Goal of the exercise: The required result is every line of the records that includes "你不拿出來".

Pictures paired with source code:
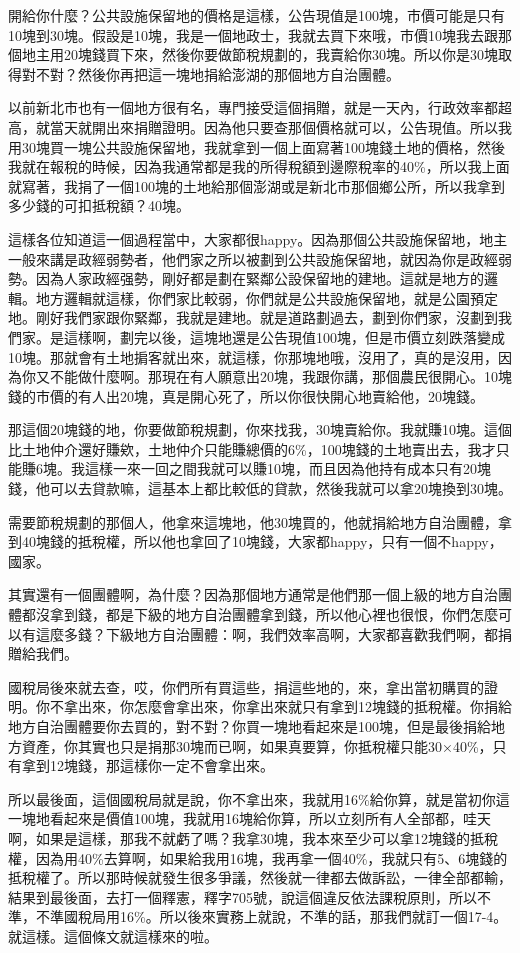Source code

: \documentclass[]{ctexbook}
\begin{document}
開給你什麼？公共設施保留地的價格是這樣，公告現值是100塊，市價可能是只有10塊到30塊。假設是10塊，我是一個地政士，我就去買下來哦，市價10塊我去跟那個地主用20塊錢買下來，然後你要做節稅規劃的，我賣給你30塊。所以你是30塊取得對不對？然後你再把這一塊地捐給澎湖的那個地方自治團體。

以前新北市也有一個地方很有名，專門接受這個捐贈，就是一天內，行政效率都超高，就當天就開出來捐贈證明。因為他只要查那個價格就可以，公告現值。所以我用30塊買一塊公共設施保留地，我就拿到一個上面寫著100塊錢土地的價格，然後我就在報稅的時候，因為我通常都是我的所得稅額到邊際稅率的40\%，所以我上面就寫著，我捐了一個100塊的土地給那個澎湖或是新北市那個鄉公所，所以我拿到多少錢的可扣抵稅額？40塊。

這樣各位知道這一個過程當中，大家都很happy。因為那個公共設施保留地，地主一般來講是政經弱勢者，他們家之所以被劃到公共設施保留地，就因為你是政經弱勢。因為人家政經强勢，剛好都是劃在緊鄰公設保留地的建地。這就是地方的邏輯。地方邏輯就這樣，你們家比較弱，你們就是公共設施保留地，就是公園預定地。剛好我們家跟你緊鄰，我就是建地。就是道路劃過去，劃到你們家，沒劃到我們家。是這樣啊，劃完以後，這塊地還是公告現值100塊，但是市價立刻跌落變成10塊。那就會有土地掮客就出來，就這樣，你那塊地哦，沒用了，真的是沒用，因為你又不能做什麼啊。那現在有人願意出20塊，我跟你講，那個農民很開心。10塊錢的市價的有人出20塊，真是開心死了，所以你很快開心地賣給他，20塊錢。

那這個20塊錢的地，你要做節稅規劃，你來找我，30塊賣給你。我就賺10塊。這個比土地仲介還好賺欸，土地仲介只能賺總價的6\%，100塊錢的土地賣出去，我才只能賺6塊。我這樣一來一回之間我就可以賺10塊，而且因為他持有成本只有20塊錢，他可以去貸款嘛，這基本上都比較低的貸款，然後我就可以拿20塊換到30塊。

需要節稅規劃的那個人，他拿來這塊地，他30塊買的，他就捐給地方自治團體，拿到40塊錢的抵稅權，所以他也拿回了10塊錢，大家都happy，只有一個不happy，國家。

其實還有一個團體啊，為什麼？因為那個地方通常是他們那一個上級的地方自治團體都沒拿到錢，都是下級的地方自治團體拿到錢，所以他心裡也很恨，你們怎麼可以有這麼多錢？下級地方自治團體：啊，我們效率高啊，大家都喜歡我們啊，都捐贈給我們。

國稅局後來就去查，哎，你們所有買這些，捐這些地的，來，拿出當初購買的證明。你不拿出來，你怎麼會拿出來，你拿出來就只有拿到12塊錢的抵稅權。你捐給地方自治團體要你去買的，對不對？你買一塊地看起來是100塊，但是最後捐給地方資產，你其實也只是捐那30塊而已啊，如果真要算，你抵稅權只能30×40\%，只有拿到12塊錢，那這樣你一定不會拿出來。

所以最後面，這個國稅局就是說，你不拿出來，我就用16\%給你算，就是當初你這一塊地看起來是價值100塊，我就用16塊給你算，所以立刻所有人全部都，哇天啊，如果是這樣，那我不就虧了嗎？我拿30塊，我本來至少可以拿12塊錢的抵稅權，因為用40\%去算啊，如果給我用16塊，我再拿一個40\%，我就只有5、6塊錢的抵稅權了。所以那時候就發生很多爭議，然後就一律都去做訴訟，一律全部都輸，結果到最後面，去打一個釋憲，釋字705號，說這個違反依法課稅原則，所以不準，不準國稅局用16\%。所以後來實務上就說，不準的話，那我們就訂一個17-4。就這樣。這個條文就這樣來的啦。
\end{document}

Written reply:
國稅局後來就去查，哎，你們所有買這些，捐這些地的，來，拿出當初購買的證明。你不拿出來，你怎麼會拿出來，你拿出來就只有拿到12塊錢的抵稅權。你捐給地方自治團體要你去買的，對不對？你買一塊地看起來是100塊，但是最後捐給地方資產，你其實也只是捐那30塊而已啊，如果真要算，你抵稅權只能30×40\%，只有拿到12塊錢，那這樣你一定不會拿出來。
所以最後面，這個國稅局就是說，你不拿出來，我就用16\%給你算，就是當初你這一塊地看起來是價值100塊，我就用16塊給你算，所以立刻所有人全部都，哇天啊，如果是這樣，那我不就虧了嗎？我拿30塊，我本來至少可以拿12塊錢的抵稅權，因為用40\%去算啊，如果給我用16塊，我再拿一個40\%，我就只有5、6塊錢的抵稅權了。所以那時候就發生很多爭議，然後就一律都去做訴訟，一律全部都輸，結果到最後面，去打一個釋憲，釋字705號，說這個違反依法課稅原則，所以不準，不準國稅局用16\%。所以後來實務上就說，不準的話，那我們就訂一個17-4。就這樣。這個條文就這樣來的啦。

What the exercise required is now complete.